The country remains water scarce, and water availability could deteriorate as supply contracts and demand escalates, owing to the impacts of climate change, economic growth, ongoing population growth, urbanisation and inefficient use, including increasing physical losses in municipal distribution systems.
Speaking at the Spanish Chamber of Commerce-hosted Water Management and Sustainable Energy conference, held in Johannesburg in July, Department of Water and Sanitation (DWS) director-general Dr Sean Phillips outlined three measures required to avoid water shortages in the future and the sector becoming a constraint to economic growth.
“We need to build more surface water infrastructure to capture the remaining available surface water. “There are limitations to which that can solve our future problems, as we are already capturing 75% of the available surface water; however, we need to put in the infrastructure to capture the remaining 25%.”
While delays in the implementation of surface water resource development projects in the past have now been addressed to accelerate them and further projects to increase surface water will require a significant amount of investment, it will not be sufficient to avoid water shortages in the future.
“We also need to diversify the water mix. We need to increase sustainable use of groundwater. We are also going to increasingly need to get our coastal cities to add much more seawater desalination and we need much more water reuse, particularly in our metropolitan areas,” he said.

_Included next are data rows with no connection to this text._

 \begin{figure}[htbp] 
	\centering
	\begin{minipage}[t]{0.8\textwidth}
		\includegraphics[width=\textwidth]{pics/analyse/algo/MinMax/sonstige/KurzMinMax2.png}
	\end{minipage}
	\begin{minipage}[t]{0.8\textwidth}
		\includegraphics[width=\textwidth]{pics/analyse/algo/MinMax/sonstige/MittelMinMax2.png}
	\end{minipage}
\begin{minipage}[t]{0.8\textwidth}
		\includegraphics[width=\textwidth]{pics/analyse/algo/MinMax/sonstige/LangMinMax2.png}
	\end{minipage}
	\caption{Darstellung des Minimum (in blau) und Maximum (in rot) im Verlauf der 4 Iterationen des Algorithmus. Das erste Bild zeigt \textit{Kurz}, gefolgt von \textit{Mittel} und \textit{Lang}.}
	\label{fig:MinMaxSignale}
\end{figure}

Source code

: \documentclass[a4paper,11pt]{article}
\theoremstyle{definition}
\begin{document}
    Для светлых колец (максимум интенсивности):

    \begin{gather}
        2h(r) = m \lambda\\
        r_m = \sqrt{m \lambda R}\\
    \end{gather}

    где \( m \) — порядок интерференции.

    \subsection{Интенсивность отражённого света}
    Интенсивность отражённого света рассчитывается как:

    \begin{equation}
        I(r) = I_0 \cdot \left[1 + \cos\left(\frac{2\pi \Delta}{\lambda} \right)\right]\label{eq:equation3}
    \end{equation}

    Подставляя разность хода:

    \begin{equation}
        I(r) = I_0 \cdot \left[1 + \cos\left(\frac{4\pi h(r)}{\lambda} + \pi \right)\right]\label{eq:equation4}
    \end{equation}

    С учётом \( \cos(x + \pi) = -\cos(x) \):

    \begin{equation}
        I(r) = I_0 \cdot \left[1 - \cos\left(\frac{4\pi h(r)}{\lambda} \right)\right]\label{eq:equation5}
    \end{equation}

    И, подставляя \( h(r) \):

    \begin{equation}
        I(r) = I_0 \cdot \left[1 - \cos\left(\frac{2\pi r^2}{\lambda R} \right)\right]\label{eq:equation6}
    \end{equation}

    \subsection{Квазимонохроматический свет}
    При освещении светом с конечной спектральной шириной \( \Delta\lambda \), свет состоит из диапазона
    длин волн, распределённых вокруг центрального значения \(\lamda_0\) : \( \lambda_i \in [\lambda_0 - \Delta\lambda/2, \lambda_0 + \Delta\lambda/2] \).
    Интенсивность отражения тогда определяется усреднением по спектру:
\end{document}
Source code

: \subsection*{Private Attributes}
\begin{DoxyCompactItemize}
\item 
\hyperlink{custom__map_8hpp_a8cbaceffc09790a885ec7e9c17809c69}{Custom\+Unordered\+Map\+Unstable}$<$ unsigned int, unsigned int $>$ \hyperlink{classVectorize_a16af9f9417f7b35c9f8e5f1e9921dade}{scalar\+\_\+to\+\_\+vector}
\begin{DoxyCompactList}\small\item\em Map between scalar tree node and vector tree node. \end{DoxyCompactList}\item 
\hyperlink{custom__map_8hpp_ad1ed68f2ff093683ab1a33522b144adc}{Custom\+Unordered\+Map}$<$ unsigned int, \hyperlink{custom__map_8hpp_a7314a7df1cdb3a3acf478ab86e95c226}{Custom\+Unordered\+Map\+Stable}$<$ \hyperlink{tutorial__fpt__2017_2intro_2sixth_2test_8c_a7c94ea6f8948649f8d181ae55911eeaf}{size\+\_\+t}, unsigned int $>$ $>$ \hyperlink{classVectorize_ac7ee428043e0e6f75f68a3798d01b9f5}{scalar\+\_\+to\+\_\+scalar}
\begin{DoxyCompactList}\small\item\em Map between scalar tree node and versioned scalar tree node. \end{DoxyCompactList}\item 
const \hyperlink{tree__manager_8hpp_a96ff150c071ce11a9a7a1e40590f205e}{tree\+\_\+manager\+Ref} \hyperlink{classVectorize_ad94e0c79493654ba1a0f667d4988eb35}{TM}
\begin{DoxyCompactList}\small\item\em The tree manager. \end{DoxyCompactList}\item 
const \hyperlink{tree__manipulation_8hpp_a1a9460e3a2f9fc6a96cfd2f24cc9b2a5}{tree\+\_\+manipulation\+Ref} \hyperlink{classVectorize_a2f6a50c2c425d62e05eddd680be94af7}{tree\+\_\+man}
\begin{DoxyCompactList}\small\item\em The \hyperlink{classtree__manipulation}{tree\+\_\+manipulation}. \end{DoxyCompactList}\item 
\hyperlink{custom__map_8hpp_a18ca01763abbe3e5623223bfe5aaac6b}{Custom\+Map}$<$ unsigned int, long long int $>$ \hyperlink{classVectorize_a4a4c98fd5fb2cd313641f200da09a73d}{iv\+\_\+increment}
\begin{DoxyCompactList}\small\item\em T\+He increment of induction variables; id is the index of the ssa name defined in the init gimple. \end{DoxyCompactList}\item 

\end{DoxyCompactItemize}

In addition, as supply-side measures are not sufficient to avoid future water deficits, there is a need for effective water conservation and water demand management (WCWDM).
WCWDM must also be implemented, particularly in domestic and general industrial use, by reducing physical losses in municipal distribution systems and instilling water-saving behaviour to reduce the above-average consumption per capita consumption of water.
“If we do not do all three of these things, if we do not diversify the water mix, if we do not build the existing surface-water-capturing infrastructure and if we do not make our water use more efficient, we will have water shortages in the future and water will be a constraint to growth,” he warned.
Further, it is important for South Africa to get the basics right.
Internationally, there is significant focus on water challenges related to climate change. While also an important focus for South Africa, the country continues to face critical basic and institutional challenges that need deeper focus.
“People do not have water or the water does not meet the quality standards, or people do not have reliable sources of water. We have serious problems with our wastewater treatment systems in South Africa,” said Phillips.
The countrty’s deteriorating water quality and supply reliability are increasingly in focus following the failure of some municipalities to provide reliable and clean water.
The DWS’s Blue and Green Drop reports show that many water supply systems and wastewater treatment plants do not meet the required quality standards.
Inefficiencies in the speed and quality of repairing leaks and burst pipes, as well as vandalism, the non-implementation of water efficiency solutions, and unplanned human settlement resulting in unmetered water consumption, contributed to the challenge of water losses
Further exacerbating failures in the supply of water is loadshedding, which is impacting on bulk water treatment, storage and distribution.
In addition, low financial investment by municipalities in water services projects, such as storage reservoirs, pumpstations, towers and old pipe renewals or upgrades, is undermining water infrastructure.
Centre for Risk Analysis head of policy analysis Chris Hattingh said that government cannot fix the situation overnight – nor can it fix it at all on its own.